(Dataset entries)
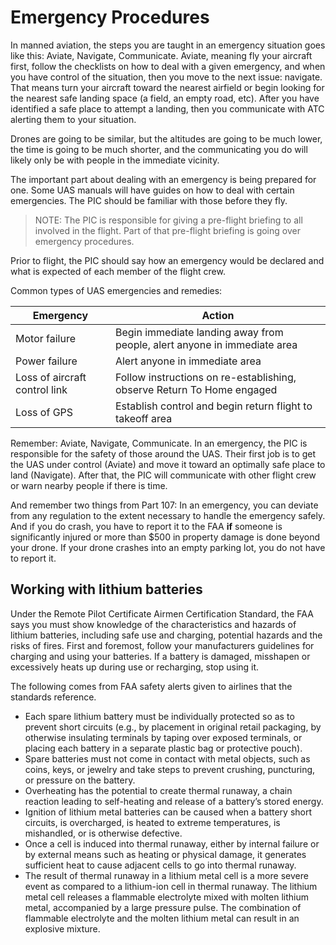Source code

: # Emergency Procedures

In manned aviation, the steps you are taught in an emergency situation goes like this: Aviate, Navigate, Communicate. Aviate, meaning fly your aircraft first, follow the checklists on how to deal with a given emergency, and when you have control of the situation, then you move to the next issue: navigate. That means turn your aircraft toward the nearest airfield or begin looking for the nearest safe landing space (a field, an empty road, etc). After you have identified a safe place to attempt a landing, then you communicate with ATC alerting them to your situation.

Drones are going to be similar, but the altitudes are going to be much lower, the time is going to be much shorter, and the communicating you do will likely only be with people in the immediate vicinity.

The important part about dealing with an emergency is being prepared for one. Some UAS manuals will have guides on how to deal with certain emergencies. The PIC should be familiar with those before they fly.

> NOTE: The PIC is responsible for giving a pre-flight briefing to all involved in the flight. Part of that pre-flight briefing is going over emergency procedures.

Prior to flight, the PIC should say how an emergency would be declared and what is expected of each member of the flight crew.

Common types of UAS emergencies and remedies:

|Emergency                    |Action                                                                  |
|-----------------------------|------------------------------------------------------------------------|
|Motor failure                |Begin immediate landing away from people, alert anyone in immediate area|
|Power failure                |Alert anyone in immediate area                                          |
|Loss of aircraft control link|Follow instructions on re-establishing, observe Return To Home engaged  |
|Loss of GPS                  |Establish control and begin return flight to takeoff area               |

Remember: Aviate, Navigate, Communicate. In an emergency, the PIC is responsible for the safety of those around the UAS. Their first job is to get the UAS under control (Aviate) and move it toward an optimally safe place to land (Navigate). After that, the PIC will communicate with other flight crew or warn nearby people if there is time.

And remember two things from Part 107: In an emergency, you can deviate from any regulation to the extent necessary to handle the emergency safely. And if you do crash, you have to report it to the FAA **if** someone is significantly injured or more than \$500 in property damage is done beyond your drone. If your drone crashes into an empty parking lot, you do not have to report it.

## Working with lithium batteries

Under the Remote Pilot Certificate Airmen Certification Standard, the FAA says you must show knowledge of the characteristics and hazards of lithium batteries, including safe use and charging, potential hazards and the risks of fires. First and foremost, follow your manufacturers guidelines for charging and using your batteries. If a battery is damaged, misshapen or excessively heats up during use or recharging, stop using it.

The following comes from FAA safety alerts given to airlines that the standards reference.

* Each spare lithium battery must be individually protected so as to prevent short circuits (e.g., by placement in original retail packaging, by otherwise insulating terminals by taping over exposed terminals, or placing each battery in a separate plastic bag or protective pouch).
* Spare batteries must not come in contact with metal objects, such as coins, keys, or jewelry and take steps to prevent crushing, puncturing, or pressure on the battery.
* Overheating has the potential to create thermal runaway, a chain reaction leading to self-heating and release of a battery’s stored energy.
* Ignition of lithium metal batteries can be caused when a battery short circuits, is overcharged, is heated to extreme temperatures, is mishandled, or is otherwise defective.
* Once a cell is induced into thermal runaway, either by internal failure or by external means such as heating or physical damage, it generates sufficient heat to cause adjacent cells to go into thermal runaway.
* The result of thermal runaway in a lithium metal cell is a more severe event as compared to a lithium-ion cell in thermal runaway. The lithium metal cell releases a flammable electrolyte mixed with molten lithium metal, accompanied by a large pressure pulse. The combination of flammable electrolyte and the molten lithium metal can result in an explosive mixture.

## ACTION ITEM
What is needed is every line of the data above, set down exactly but with the images left out.

## RESPONSE BOX
Source code

: # Emergency Procedures

In manned aviation, the steps you are taught in an emergency situation goes like this: Aviate, Navigate, Communicate. Aviate, meaning fly your aircraft first, follow the checklists on how to deal with a given emergency, and when you have control of the situation, then you move to the next issue: navigate. That means turn your aircraft toward the nearest airfield or begin looking for the nearest safe landing space (a field, an empty road, etc). After you have identified a safe place to attempt a landing, then you communicate with ATC alerting them to your situation.

Drones are going to be similar, but the altitudes are going to be much lower, the time is going to be much shorter, and the communicating you do will likely only be with people in the immediate vicinity.

The important part about dealing with an emergency is being prepared for one. Some UAS manuals will have guides on how to deal with certain emergencies. The PIC should be familiar with those before they fly.

> NOTE: The PIC is responsible for giving a pre-flight briefing to all involved in the flight. Part of that pre-flight briefing is going over emergency procedures.

Prior to flight, the PIC should say how an emergency would be declared and what is expected of each member of the flight crew.

Common types of UAS emergencies and remedies:

|Emergency                    |Action                                                                  |
|-----------------------------|------------------------------------------------------------------------|
|Motor failure                |Begin immediate landing away from people, alert anyone in immediate area|
|Power failure                |Alert anyone in immediate area                                          |
|Loss of aircraft control link|Follow instructions on re-establishing, observe Return To Home engaged  |
|Loss of GPS                  |Establish control and begin return flight to takeoff area               |

Remember: Aviate, Navigate, Communicate. In an emergency, the PIC is responsible for the safety of those around the UAS. Their first job is to get the UAS under control (Aviate) and move it toward an optimally safe place to land (Navigate). After that, the PIC will communicate with other flight crew or warn nearby people if there is time.

And remember two things from Part 107: In an emergency, you can deviate from any regulation to the extent necessary to handle the emergency safely. And if you do crash, you have to report it to the FAA **if** someone is significantly injured or more than \$500 in property damage is done beyond your drone. If your drone crashes into an empty parking lot, you do not have to report it.

## Working with lithium batteries

Under the Remote Pilot Certificate Airmen Certification Standard, the FAA says you must show knowledge of the characteristics and hazards of lithium batteries, including safe use and charging, potential hazards and the risks of fires. First and foremost, follow your manufacturers guidelines for charging and using your batteries. If a battery is damaged, misshapen or excessively heats up during use or recharging, stop using it.

The following comes from FAA safety alerts given to airlines that the standards reference.

* Each spare lithium battery must be individually protected so as to prevent short circuits (e.g., by placement in original retail packaging, by otherwise insulating terminals by taping over exposed terminals, or placing each battery in a separate plastic bag or protective pouch).
* Spare batteries must not come in contact with metal objects, such as coins, keys, or jewelry and take steps to prevent crushing, puncturing, or pressure on the battery.
* Overheating has the potential to create thermal runaway, a chain reaction leading to self-heating and release of a battery’s stored energy.
* Ignition of lithium metal batteries can be caused when a battery short circuits, is overcharged, is heated to extreme temperatures, is mishandled, or is otherwise defective.
* Once a cell is induced into thermal runaway, either by internal failure or by external means such as heating or physical damage, it generates sufficient heat to cause adjacent cells to go into thermal runaway.
* The result of thermal runaway in a lithium metal cell is a more severe event as compared to a lithium-ion cell in thermal runaway. The lithium metal cell releases a flammable electrolyte mixed with molten lithium metal, accompanied by a large pressure pulse. The combination of flammable electrolyte and the molten lithium metal can result in an explosive mixture.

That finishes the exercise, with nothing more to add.